In the entries that follow, find the line containing "map: ddply in" and the line containing "for all derivatives", then copy exactly everything from the first through the second except the pictures.

• **Material for this exercise**:
BEGIN

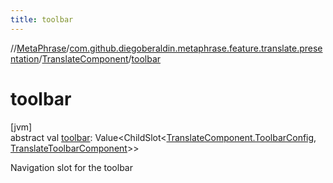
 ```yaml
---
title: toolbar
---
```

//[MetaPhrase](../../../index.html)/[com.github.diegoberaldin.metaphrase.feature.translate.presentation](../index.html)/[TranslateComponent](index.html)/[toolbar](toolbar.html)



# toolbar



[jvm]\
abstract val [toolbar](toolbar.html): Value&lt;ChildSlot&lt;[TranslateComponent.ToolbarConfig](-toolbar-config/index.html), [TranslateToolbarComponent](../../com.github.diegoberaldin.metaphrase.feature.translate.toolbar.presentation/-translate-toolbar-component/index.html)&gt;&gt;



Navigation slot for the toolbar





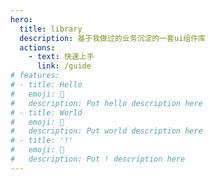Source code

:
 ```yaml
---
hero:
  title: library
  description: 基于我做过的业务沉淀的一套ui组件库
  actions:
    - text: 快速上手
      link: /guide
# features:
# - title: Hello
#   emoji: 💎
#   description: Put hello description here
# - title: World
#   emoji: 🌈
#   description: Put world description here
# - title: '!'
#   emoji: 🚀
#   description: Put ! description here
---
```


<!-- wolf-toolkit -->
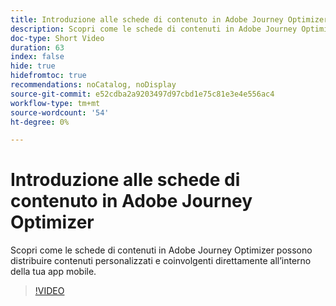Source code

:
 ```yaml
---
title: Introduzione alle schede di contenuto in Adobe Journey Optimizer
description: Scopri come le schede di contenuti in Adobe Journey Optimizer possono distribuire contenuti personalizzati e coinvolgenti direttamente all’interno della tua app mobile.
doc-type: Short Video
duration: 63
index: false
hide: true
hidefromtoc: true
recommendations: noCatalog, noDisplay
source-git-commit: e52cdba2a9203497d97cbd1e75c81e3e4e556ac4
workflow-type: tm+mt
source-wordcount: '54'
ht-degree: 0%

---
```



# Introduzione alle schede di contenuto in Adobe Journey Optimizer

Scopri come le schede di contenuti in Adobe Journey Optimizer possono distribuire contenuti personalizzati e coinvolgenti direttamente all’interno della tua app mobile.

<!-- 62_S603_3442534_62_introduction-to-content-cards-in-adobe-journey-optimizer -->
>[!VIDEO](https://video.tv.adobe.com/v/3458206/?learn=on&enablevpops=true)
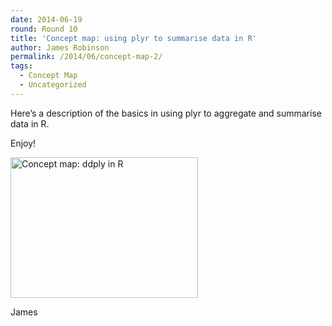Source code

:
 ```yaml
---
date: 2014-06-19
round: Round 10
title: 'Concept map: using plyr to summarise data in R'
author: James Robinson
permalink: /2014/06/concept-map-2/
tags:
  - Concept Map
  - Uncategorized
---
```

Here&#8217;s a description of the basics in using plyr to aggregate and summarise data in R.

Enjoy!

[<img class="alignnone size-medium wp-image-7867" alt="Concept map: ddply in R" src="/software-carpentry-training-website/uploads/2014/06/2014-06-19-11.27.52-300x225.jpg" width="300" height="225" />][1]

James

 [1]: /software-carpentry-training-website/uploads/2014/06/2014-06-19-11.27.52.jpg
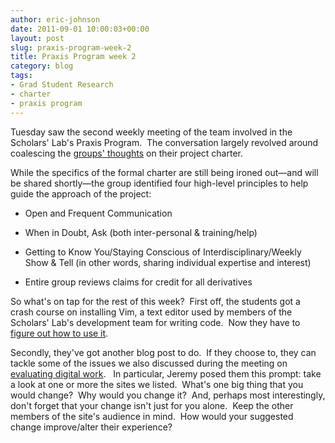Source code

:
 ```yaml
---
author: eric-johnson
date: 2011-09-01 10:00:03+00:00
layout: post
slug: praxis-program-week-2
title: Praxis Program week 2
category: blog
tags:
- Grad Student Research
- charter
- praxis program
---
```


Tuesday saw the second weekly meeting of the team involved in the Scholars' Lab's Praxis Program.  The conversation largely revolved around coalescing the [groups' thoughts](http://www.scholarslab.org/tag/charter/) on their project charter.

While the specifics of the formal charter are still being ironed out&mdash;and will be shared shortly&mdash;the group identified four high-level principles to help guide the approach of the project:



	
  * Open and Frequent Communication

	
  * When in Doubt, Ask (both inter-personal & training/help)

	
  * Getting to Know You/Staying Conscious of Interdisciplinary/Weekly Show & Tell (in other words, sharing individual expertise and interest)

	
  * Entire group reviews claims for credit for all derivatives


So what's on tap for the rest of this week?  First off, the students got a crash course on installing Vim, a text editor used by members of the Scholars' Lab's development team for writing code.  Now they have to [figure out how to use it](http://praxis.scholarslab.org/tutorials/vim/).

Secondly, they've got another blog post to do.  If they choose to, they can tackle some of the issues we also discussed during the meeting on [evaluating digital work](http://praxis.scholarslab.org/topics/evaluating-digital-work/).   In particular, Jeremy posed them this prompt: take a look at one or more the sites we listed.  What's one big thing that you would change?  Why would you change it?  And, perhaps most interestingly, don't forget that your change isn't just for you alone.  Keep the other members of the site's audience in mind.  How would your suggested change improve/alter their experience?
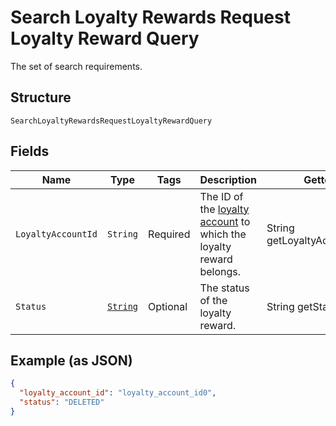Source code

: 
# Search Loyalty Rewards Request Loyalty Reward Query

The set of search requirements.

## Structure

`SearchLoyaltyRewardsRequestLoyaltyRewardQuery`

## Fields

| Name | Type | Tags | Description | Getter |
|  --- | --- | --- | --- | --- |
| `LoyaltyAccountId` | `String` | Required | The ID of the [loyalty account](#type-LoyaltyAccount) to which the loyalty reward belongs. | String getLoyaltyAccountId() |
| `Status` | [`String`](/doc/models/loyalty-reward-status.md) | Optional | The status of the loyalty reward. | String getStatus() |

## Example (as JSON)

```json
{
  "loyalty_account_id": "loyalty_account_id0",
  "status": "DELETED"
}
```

END

• **Response to the task**:
[<img class="alignnone size-medium wp-image-7867" alt="Concept map: ddply in R" src="/software-carpentry-training-website/uploads/2014/06/2014-06-19-11.27.52-300x225.jpg" width="300" height="225" />][1]

James

 [1]: /software-carpentry-training-website/uploads/2014/06/2014-06-19-11.27.52.jpg
Source code

:
 ```yaml
---
author: eric-johnson
date: 2011-09-01 10:00:03+00:00
layout: post
slug: praxis-program-week-2
title: Praxis Program week 2
category: blog
tags:
- Grad Student Research
- charter
- praxis program
---
```


Tuesday saw the second weekly meeting of the team involved in the Scholars' Lab's Praxis Program.  The conversation largely revolved around coalescing the [groups' thoughts](http://www.scholarslab.org/tag/charter/) on their project charter.

While the specifics of the formal charter are still being ironed out&mdash;and will be shared shortly&mdash;the group identified four high-level principles to help guide the approach of the project:



	
  * Open and Frequent Communication

	
  * When in Doubt, Ask (both inter-personal & training/help)

	
  * Getting to Know You/Staying Conscious of Interdisciplinary/Weekly Show & Tell (in other words, sharing individual expertise and interest)

	
  * Entire group reviews claims for credit for all derivatives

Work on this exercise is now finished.